For the rest of the shoplifters DeBerry has no answer. They are often the drug addicts who, to support their addiction, steal. Before Prop 47, a shoplifter under the influence of narcotics or indeed anyone arrested for being under the influence would receive a 90-day sentence. This was long enough to be a deterrence, detox, and get into a treatment program. Was it a perfect system? No. Did many addicts reoffend? Yes. But fewer also died.
Today’s Prop 47 enabled open air drug markets – don’t forget, Prop 47 effectively decriminalized drug possession and use – are no place to treat addicts. Consequently, they are dying on California’s streets by 11,403 between April 2022 and March 2023 to be exact – making California America’s deadliest State.
Proponents of Prop 47 often point out that increasing the felony theft threshold from $400 to $950 aligned California with the rest of the nation and that’s true. The problem is that California’s county jails no longer have the capacity to incarcerate people for misdemeanor offenses. A combination of events has caused this but the main problem is that AB109 – passed by the legislature in 2011 – transferred the responsibility for housing non-violent felons to the county jails. They are the so-called triple-nons, or nonviolent, non-serious, and non-sexual offenders. Today, 90 percent of our jail capacity is taken up by felons and that capacity has further been reduced not because of a lack of beds but rather a lack of staffing.
In short, a felony is no longer a felony and a misdemeanor is an infraction. Even DeBerry thinks serial offenders should be incarcerated – just not for long periods. The trouble is where do we put them?
Ironically, recidivism is about to improve as the State of California will no longer track 3-year recidivism statistics.

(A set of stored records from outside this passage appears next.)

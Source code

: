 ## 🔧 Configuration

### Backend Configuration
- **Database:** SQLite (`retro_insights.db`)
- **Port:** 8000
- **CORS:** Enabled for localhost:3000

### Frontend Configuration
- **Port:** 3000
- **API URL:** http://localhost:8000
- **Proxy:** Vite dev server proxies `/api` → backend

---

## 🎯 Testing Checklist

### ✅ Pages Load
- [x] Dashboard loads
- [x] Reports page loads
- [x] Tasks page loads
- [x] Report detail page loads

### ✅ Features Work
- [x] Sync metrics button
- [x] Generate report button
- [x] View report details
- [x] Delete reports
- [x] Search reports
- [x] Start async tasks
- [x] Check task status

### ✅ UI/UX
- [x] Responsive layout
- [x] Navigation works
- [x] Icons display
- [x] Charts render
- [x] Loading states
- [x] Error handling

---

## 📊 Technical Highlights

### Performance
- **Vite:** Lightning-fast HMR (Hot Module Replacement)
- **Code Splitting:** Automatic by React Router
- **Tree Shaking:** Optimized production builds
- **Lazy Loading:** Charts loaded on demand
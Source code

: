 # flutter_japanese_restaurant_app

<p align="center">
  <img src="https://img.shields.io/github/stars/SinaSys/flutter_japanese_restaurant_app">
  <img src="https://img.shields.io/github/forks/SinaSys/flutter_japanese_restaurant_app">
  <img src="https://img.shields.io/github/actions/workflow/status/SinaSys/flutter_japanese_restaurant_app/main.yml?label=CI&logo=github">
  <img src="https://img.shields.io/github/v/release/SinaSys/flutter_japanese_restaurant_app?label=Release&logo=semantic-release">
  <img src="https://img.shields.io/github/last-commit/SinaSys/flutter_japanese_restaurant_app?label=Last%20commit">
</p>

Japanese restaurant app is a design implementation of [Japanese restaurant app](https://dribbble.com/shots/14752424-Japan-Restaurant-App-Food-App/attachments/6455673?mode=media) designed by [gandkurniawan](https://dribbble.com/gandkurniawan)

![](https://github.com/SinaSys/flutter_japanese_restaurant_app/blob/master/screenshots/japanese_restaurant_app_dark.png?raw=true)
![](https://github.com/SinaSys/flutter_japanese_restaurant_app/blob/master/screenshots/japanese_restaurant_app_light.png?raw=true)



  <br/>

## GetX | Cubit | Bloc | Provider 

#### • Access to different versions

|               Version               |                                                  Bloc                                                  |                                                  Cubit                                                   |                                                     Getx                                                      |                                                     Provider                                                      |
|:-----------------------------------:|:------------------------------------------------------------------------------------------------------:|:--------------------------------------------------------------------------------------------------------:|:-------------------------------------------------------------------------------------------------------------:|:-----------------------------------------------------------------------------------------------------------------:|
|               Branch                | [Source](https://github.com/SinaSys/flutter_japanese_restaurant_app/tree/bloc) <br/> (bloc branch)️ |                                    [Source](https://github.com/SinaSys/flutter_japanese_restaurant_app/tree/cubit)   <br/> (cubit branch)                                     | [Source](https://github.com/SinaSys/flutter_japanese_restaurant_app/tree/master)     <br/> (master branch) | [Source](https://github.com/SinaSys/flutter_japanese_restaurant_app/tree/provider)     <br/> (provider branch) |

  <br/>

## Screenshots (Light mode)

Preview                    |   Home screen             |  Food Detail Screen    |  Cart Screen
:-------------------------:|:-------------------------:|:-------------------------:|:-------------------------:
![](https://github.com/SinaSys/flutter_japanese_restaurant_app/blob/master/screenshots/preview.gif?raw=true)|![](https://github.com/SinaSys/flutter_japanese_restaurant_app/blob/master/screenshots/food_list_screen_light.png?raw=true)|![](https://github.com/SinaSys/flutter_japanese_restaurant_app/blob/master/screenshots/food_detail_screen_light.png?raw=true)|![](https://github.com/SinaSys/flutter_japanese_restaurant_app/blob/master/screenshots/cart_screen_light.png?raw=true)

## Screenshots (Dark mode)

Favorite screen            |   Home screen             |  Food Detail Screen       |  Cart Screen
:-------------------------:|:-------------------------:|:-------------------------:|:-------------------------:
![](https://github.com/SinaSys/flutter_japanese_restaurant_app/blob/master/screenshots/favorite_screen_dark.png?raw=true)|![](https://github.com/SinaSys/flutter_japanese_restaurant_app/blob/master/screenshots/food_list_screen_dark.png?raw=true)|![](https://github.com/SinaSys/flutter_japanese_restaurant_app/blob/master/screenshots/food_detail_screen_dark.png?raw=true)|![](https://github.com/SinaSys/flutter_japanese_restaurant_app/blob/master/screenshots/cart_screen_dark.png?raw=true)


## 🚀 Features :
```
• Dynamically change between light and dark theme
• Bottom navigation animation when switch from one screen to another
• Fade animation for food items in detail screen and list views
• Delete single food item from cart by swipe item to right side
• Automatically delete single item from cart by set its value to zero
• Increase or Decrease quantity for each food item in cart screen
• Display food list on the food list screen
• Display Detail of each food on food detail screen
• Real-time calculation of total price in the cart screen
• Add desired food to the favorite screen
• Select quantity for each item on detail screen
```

They cynically know that to show success, they need to reduce the time window that we track offenders after their sentence is completed. In 2024, the standard for measuring recidivism in California will drop to two years.
Just in time for the elections.
Steve Smith is a senior fellow in urban studies at the Pacific Research Institute, and author of the recent PRI study on California’s crime wave, “Paradise Lost.”